Wednesday, October 12, 2011

Life and Fate summary

I saw the unflinching force of the idea of public good, born in my country. I saw it first in the universal collectivization. I saw it in [the purges of] 1937. I saw how, in the name of an ideal as beautiful and humane as that of Christianity, people were annihilated. I have seen villages dying of starvation; I have seen peasant children dying in Siberian snow; I have seen trains carrying to Siberia hundreds and thousands of men and women from Moscow and Leningrad, from all the cities of Russia — men and women declared enemies of the great and bright idea of public good. This idea was beautiful and great, and it has mercilessly killed some, disfigured the lives of others; it has torn wives from husbands and children from fathers.

Human history is not the battle of good struggling to overcome evil. It is a battle fought by a great evil struggling to crush a small kernel of human kindness. But if what is human in human beings has not been destroyed even now, then evil will never conquer.

- Life and Fate, Vasily Grossman, translation by Robert Chandler (New York Review Books), pages 406-7, 410.

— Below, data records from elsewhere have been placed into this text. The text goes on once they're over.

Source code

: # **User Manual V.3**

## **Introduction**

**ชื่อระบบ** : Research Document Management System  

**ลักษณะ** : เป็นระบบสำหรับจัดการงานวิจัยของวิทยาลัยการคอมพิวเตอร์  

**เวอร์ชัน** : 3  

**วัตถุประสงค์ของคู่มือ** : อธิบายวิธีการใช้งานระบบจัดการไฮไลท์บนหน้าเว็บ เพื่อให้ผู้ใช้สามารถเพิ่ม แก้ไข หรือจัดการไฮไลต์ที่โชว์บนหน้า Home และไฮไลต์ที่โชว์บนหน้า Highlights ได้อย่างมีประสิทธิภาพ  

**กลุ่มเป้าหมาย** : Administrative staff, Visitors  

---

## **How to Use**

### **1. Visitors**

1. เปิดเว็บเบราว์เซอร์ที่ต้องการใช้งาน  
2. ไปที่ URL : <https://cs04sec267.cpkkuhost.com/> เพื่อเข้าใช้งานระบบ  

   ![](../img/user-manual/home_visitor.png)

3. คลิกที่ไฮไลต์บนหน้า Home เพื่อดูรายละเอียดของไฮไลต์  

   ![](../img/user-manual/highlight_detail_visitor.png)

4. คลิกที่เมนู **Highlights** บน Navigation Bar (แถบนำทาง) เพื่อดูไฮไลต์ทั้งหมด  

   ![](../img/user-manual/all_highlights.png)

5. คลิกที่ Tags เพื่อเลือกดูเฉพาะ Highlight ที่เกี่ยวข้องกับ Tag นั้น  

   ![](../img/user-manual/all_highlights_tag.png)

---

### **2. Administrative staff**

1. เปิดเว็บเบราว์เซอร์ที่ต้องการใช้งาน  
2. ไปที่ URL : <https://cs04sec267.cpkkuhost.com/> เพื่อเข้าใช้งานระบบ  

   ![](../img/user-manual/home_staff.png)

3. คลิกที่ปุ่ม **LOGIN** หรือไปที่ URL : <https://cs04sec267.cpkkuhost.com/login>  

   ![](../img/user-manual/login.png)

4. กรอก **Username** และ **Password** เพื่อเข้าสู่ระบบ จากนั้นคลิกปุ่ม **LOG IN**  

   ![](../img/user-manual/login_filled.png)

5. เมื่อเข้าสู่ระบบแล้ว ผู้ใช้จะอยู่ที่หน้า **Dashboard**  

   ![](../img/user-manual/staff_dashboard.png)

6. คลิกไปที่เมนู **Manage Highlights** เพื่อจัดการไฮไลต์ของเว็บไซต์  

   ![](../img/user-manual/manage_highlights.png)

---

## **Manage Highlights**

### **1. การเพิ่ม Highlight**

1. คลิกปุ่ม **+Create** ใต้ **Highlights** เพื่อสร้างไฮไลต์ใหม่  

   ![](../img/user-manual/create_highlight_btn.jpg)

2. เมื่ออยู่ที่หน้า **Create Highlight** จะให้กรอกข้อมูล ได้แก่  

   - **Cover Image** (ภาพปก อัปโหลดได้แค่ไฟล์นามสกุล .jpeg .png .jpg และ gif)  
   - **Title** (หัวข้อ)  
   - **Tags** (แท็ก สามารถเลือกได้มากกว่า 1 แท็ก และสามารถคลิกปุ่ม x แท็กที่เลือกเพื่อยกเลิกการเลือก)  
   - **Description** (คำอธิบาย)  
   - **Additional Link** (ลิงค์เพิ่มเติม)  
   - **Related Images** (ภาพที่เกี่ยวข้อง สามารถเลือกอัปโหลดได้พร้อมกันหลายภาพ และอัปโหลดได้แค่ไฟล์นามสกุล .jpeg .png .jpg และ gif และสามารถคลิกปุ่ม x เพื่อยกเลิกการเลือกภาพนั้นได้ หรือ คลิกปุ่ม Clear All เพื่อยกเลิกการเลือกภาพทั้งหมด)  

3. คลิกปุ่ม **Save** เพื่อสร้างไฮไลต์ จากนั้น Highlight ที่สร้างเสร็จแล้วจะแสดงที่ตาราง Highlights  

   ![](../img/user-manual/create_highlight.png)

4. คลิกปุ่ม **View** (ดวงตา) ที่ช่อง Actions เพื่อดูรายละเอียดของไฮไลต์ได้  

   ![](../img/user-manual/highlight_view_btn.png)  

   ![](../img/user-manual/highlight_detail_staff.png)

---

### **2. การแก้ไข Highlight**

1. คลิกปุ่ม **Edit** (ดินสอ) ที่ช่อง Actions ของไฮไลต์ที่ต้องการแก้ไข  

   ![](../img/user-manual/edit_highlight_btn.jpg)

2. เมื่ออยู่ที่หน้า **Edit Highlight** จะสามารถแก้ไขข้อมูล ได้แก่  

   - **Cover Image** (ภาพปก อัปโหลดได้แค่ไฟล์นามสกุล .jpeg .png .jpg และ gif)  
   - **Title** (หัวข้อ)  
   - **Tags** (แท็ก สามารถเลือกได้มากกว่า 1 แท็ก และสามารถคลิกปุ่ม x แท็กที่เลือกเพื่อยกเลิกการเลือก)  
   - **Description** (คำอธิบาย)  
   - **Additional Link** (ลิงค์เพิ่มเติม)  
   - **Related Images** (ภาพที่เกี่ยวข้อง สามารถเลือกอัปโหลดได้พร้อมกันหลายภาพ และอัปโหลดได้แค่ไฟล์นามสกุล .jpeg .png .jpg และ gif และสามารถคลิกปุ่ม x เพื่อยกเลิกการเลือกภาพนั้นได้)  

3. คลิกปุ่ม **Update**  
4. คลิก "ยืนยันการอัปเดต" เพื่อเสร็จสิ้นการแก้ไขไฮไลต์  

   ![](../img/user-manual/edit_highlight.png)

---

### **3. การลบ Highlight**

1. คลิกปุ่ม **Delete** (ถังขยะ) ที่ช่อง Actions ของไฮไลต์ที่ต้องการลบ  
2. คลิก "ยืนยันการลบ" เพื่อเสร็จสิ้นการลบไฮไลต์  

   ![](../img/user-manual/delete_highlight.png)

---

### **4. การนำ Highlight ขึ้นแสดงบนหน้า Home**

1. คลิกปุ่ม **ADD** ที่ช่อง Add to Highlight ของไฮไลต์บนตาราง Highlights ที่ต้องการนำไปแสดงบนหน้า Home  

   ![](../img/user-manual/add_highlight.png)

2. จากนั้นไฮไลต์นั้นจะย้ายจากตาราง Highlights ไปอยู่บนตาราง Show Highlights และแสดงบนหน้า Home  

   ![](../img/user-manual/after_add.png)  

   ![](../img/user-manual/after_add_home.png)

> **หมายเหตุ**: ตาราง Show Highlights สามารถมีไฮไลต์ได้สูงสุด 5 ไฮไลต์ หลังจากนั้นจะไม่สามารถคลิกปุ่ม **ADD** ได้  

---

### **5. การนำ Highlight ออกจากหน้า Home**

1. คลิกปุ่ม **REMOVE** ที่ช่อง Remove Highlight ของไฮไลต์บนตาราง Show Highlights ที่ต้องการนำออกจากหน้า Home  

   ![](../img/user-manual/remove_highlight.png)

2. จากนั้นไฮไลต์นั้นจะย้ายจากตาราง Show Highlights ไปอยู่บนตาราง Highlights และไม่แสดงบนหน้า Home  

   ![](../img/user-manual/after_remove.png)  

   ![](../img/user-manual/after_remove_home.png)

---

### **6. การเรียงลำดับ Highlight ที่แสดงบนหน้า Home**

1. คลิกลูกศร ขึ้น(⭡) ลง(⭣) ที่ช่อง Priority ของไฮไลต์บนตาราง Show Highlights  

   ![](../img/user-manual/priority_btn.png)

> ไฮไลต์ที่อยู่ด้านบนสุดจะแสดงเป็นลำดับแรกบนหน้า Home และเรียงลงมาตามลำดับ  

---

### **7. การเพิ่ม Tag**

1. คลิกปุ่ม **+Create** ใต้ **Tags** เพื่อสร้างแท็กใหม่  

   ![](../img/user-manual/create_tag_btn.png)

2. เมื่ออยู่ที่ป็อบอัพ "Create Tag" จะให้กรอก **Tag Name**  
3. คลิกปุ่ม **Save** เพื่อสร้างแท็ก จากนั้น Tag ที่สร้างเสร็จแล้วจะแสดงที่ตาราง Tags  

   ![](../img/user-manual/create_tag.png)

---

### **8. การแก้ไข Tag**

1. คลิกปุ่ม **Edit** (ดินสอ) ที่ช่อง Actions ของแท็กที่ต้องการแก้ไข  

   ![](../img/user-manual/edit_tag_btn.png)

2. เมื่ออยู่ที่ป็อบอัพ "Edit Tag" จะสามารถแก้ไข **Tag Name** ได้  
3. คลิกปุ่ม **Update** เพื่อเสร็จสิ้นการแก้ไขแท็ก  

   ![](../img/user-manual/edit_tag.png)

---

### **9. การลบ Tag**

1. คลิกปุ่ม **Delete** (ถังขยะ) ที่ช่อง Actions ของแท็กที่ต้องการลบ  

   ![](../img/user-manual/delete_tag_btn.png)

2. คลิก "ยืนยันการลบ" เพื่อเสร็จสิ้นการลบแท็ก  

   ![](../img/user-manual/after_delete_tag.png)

While the Soviet characters fight against Fascist enemies, Grossman juxtaposes both governments’ ability to restrict or take away an individual’s freedom. Grossman’s indictment wasn’t limited to direct restrictions imposed on man but included the perversion of man’s spirit. Ideologies or movements will always meet resistance, according to Grossman, when they attempt to crush “what is human in human beings” and he provides many moving examples of those struggles. He also shows people losing some of those struggles—after all, weakness is part of what makes us human, too.

Grossman celebrates the Soviet victory in Stalingrad unironically as a triumph of freedom over oppression. Yet he foreshadows later Soviet crackdowns on freedom in his appraisal of communism's similarities with fascism. The bottom line for Grossman lies in our humanity and our ability to flourish under freedom, without which we experience spiritual entropy.

Highest recommendation—as I’ve mentioned in previous posts, it is a difficult book and not just for its length or number of characters. The subject matter can be dark, but Grossman’s constant emphasis on hope buoys the book and the reader.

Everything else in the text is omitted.